** DATA follows **
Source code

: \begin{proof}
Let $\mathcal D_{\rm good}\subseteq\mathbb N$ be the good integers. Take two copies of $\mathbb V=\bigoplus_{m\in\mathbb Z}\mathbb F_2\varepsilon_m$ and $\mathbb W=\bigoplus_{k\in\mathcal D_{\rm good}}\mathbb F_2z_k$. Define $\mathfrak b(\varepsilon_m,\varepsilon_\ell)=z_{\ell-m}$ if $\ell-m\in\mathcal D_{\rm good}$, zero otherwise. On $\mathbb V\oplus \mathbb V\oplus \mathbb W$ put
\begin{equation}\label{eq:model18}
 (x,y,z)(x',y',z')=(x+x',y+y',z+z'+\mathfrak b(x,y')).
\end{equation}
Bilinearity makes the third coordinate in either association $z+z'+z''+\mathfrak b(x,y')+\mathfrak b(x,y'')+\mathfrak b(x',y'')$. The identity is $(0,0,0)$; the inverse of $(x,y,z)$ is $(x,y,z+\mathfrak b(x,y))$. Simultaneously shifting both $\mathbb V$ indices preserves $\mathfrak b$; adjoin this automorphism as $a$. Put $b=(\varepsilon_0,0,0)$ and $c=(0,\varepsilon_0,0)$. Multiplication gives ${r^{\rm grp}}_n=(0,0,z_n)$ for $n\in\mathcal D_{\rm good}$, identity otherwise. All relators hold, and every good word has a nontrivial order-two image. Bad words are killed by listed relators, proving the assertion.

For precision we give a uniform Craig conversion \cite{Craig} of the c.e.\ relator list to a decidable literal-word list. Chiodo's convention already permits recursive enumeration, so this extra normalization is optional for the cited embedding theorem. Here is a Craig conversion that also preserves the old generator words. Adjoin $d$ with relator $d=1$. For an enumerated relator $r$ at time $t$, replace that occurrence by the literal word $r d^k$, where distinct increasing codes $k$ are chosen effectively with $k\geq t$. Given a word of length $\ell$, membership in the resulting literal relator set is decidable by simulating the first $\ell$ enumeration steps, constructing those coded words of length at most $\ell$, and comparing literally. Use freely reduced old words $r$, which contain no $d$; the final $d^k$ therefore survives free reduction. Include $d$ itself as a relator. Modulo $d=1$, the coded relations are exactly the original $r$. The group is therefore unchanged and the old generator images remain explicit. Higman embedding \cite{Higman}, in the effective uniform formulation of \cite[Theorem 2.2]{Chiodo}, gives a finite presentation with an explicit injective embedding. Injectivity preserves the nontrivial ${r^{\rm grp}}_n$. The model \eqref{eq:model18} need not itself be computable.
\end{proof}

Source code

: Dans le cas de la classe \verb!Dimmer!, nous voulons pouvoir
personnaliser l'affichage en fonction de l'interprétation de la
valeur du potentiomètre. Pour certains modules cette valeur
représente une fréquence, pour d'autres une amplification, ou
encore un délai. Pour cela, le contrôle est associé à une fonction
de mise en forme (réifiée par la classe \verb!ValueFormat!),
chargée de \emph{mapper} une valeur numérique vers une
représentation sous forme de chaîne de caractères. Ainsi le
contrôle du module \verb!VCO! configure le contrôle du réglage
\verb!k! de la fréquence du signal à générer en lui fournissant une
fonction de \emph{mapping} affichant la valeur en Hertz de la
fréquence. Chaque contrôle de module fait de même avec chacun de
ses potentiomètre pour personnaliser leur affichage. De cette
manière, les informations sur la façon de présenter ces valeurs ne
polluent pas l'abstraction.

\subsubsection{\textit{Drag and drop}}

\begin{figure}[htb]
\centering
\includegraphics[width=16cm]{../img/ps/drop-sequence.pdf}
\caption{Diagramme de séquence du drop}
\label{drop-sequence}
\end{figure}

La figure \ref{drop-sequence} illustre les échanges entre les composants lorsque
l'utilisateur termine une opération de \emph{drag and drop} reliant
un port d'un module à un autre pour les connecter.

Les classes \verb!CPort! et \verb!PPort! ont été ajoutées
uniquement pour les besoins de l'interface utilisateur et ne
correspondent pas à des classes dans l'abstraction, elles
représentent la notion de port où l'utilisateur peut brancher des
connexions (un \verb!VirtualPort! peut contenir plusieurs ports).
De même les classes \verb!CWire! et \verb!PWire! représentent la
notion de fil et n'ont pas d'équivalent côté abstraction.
** End of DATA **
→ EXERCISE DIRECTIONS: The response consists of the lines above that contain "classes".

→ YOUR SOLUTION:
Les classes \verb!CPort! et \verb!PPort! ont été ajoutées
correspondent pas à des classes dans l'abstraction, elles
De même les classes \verb!CWire! et \verb!PWire! représentent la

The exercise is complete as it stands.